How a “cramped” Victorian house was transformed into a bright open-plan living space with a cork-clad 20m² extension

by | Feb 13, 2024 | General

Camberwell Cork House – design strategy was to minimise carbon emissions as well as energy bills

Delve Architects – – recently transformed a Victorian house in Camberwell with a cork-clad extension that introduces a bright open-plan kitchen and dining space for entertaining.

Appropriately named Camberwell Cork House, the 20-square-metre extension project replaces an existing kitchen and back room that the studio said was “cramped and dark”.

“The intention was to maximise sight lines into the long garden and bring in light as much as possible,” says Delve co-director Alex Raher.

The dining room now extends out into the garden, enclosed by large triple-glazed windows and a 2.4-metre-high glass door with green-painted frames.

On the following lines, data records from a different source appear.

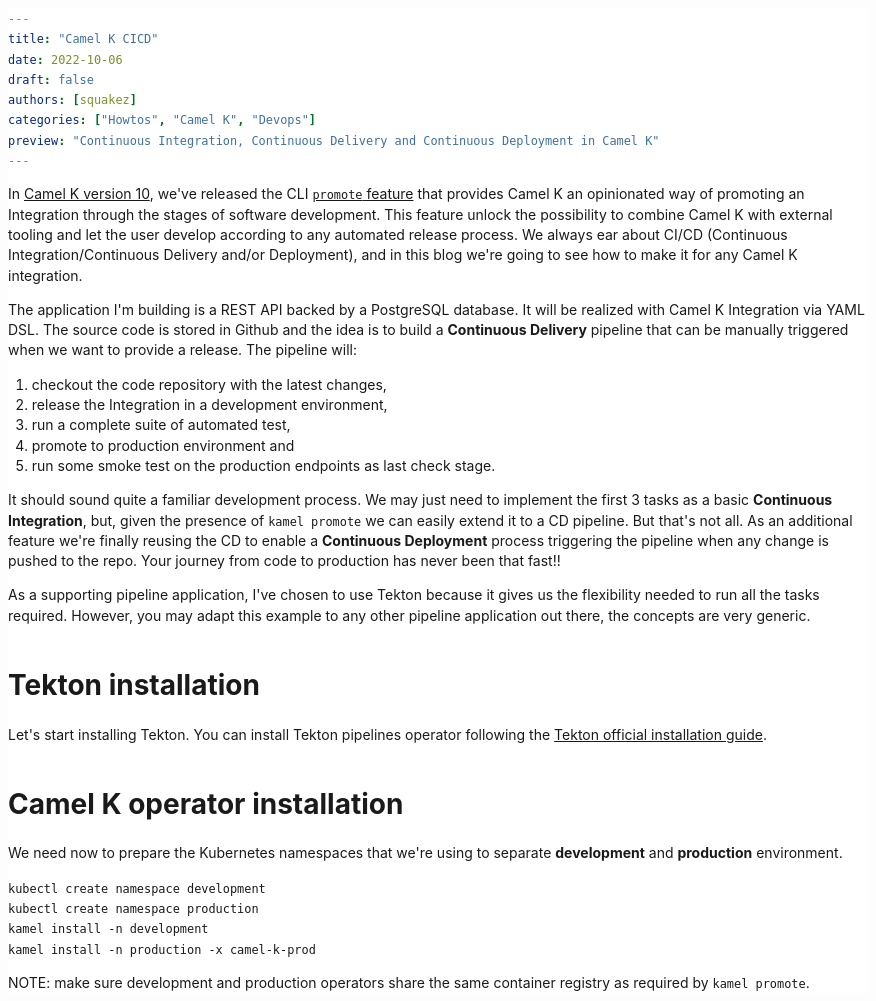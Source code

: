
 ```yaml
---
title: "Camel K CICD"
date: 2022-10-06
draft: false
authors: [squakez]
categories: ["Howtos", "Camel K", "Devops"]
preview: "Continuous Integration, Continuous Delivery and Continuous Deployment in Camel K"
---
```


In [Camel K version 10](/blog/2022/09/camel-k-release-1-10/), we've released the CLI [`promote` feature](/camel-k/1.10.x/running/promoting.html) that provides Camel K an opinionated way of promoting an Integration through the stages of software development. This feature unlock the possibility to combine Camel K with external tooling and let the user develop according to any automated release process. We always ear about CI/CD (Continuous Integration/Continuous Delivery and/or Deployment), and in this blog we're going to see how to make it for any Camel K integration.

The application I'm building is a REST API backed by a PostgreSQL database. It will be realized with Camel K Integration via YAML DSL. The source code is stored in Github and the idea is to build a **Continuous Delivery** pipeline that can be manually triggered when we want to provide a release. The pipeline will:

  1. checkout the code repository with the latest changes,
  2. release the Integration in a development environment,
  3. run a complete suite of automated test,
  4. promote to production environment and
  5. run some smoke test on the production endpoints as last check stage.

It should sound quite a familiar development process. We may just need to implement the first 3 tasks as a basic **Continuous Integration**, but, given the presence of `kamel promote` we can easily extend it to a CD pipeline. But that's not all. As an additional feature we're finally reusing the CD to enable a **Continuous Deployment** process triggering the pipeline when any change is pushed to the repo. Your journey from code to production has never been that fast!!

As a supporting pipeline application, I've chosen to use Tekton because it gives us the flexibility needed to run all the tasks required. However, you may adapt this example to any other pipeline application out there, the concepts are very generic.

# Tekton installation

Let's start installing Tekton. You can install Tekton pipelines operator following the [Tekton official installation guide](https://tekton.dev/docs/pipelines/install/#installing-tekton-pipelines-on-kubernetes).

# Camel K operator installation

We need now to prepare the Kubernetes namespaces that we're using to separate **development** and **production** environment.
```
kubectl create namespace development
kubectl create namespace production
kamel install -n development
kamel install -n production -x camel-k-prod
```
NOTE: make sure development and production operators share the same container registry as required by `kamel promote`.
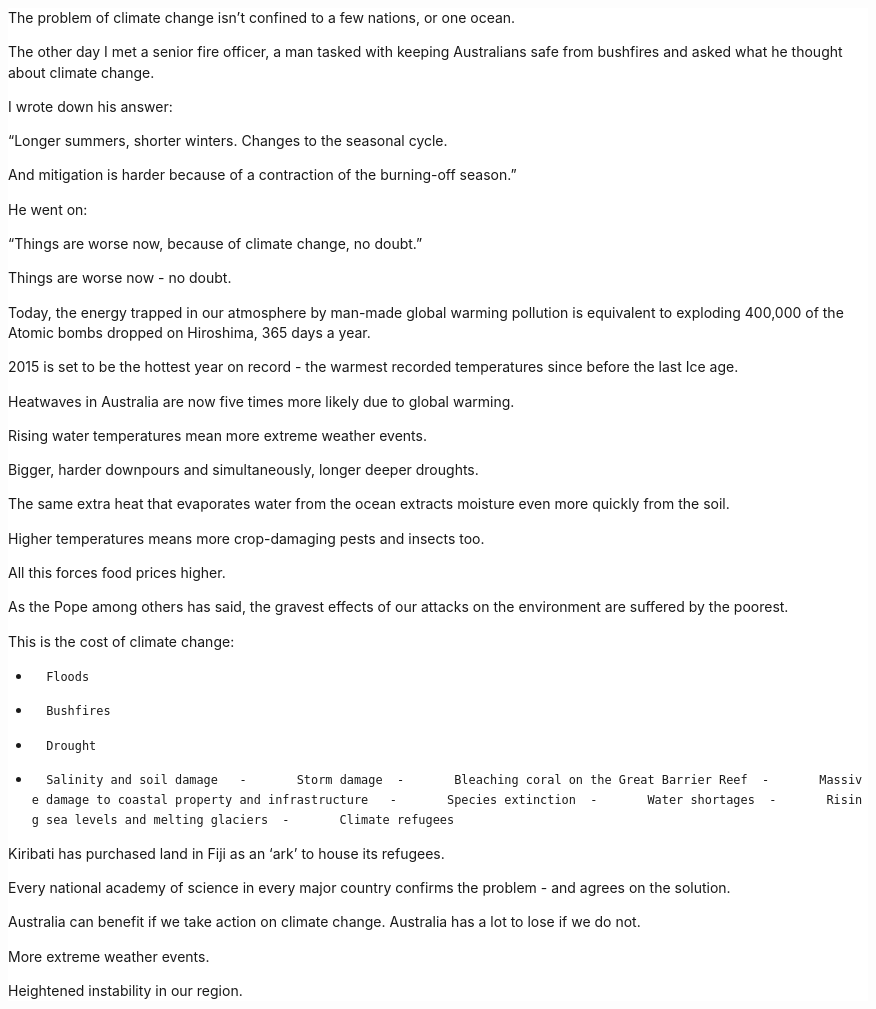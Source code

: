  The problem of climate change isn’t confined to a few nations, or one ocean. 

 The other day I met a senior fire officer, a man tasked with keeping Australians safe  from bushfires and asked what he thought about climate change. 

 I wrote down his answer: 

 “Longer summers, shorter winters. Changes to the seasonal cycle. 

  And mitigation is harder because of a contraction of the burning-off season.” 

 He went on: 

 “Things are worse now, because of climate change, no doubt.” 

 Things are worse now - no doubt. 

 Today, the energy trapped in our atmosphere by man-made global warming pollution is  equivalent to exploding 400,000 of the Atomic bombs dropped on Hiroshima, 365 days  a year. 

 2015 is set to be the hottest year on record - the warmest recorded temperatures since  before the last Ice age. 

 Heatwaves in Australia are now five times more likely due to global warming. 

 Rising water temperatures mean more extreme weather events. 

 Bigger, harder downpours and simultaneously, longer deeper droughts. 

 The same extra heat that evaporates water from the ocean extracts moisture even more  quickly from the soil. 

 Higher temperatures means more crop-damaging pests and insects too. 

 All this forces food prices higher. 

 As the Pope among others has said,  the gravest effects of our attacks on the  environment are suffered by the poorest.  

 This is the cost of climate change: 

 -       Floods 

 -       Bushfires 

 -       Drought 

 -       Salinity and soil damage   -       Storm damage  -       Bleaching coral on the Great Barrier Reef  -       Massive damage to coastal property and infrastructure   -       Species extinction  -       Water shortages  -       Rising sea levels and melting glaciers  -       Climate refugees 

 Kiribati has purchased land in Fiji as an ‘ark’ to house its refugees. 

 Every national academy of science in every major country confirms the problem - and  agrees on the solution. 

 Australia can benefit if we take action on climate change.  Australia has a lot to lose if  we do not. 

 More extreme weather events. 

 Heightened instability in our region.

These large glazed areas focus attention on the outside while allowing westerly light to filter into the dining space.

According to Delve Architects, a key move to help make the space feel brighter and airier was to sink the extension, which required a step down from the main living spaces into the dining area.

Skylights run along the length of the extension’s roof to drench the space with light from above and large windows focus attention on the garden.

Another important element in the project was the use of cork, a renewable natural material that is used for cladding as well as insulation, forming part of a wider design strategy focused on minimising carbon emissions and energy bills.

According to the studio, by using cork as both external cladding and a thermal insulator, the project aims to showcase the potential of cork beyond aesthetics.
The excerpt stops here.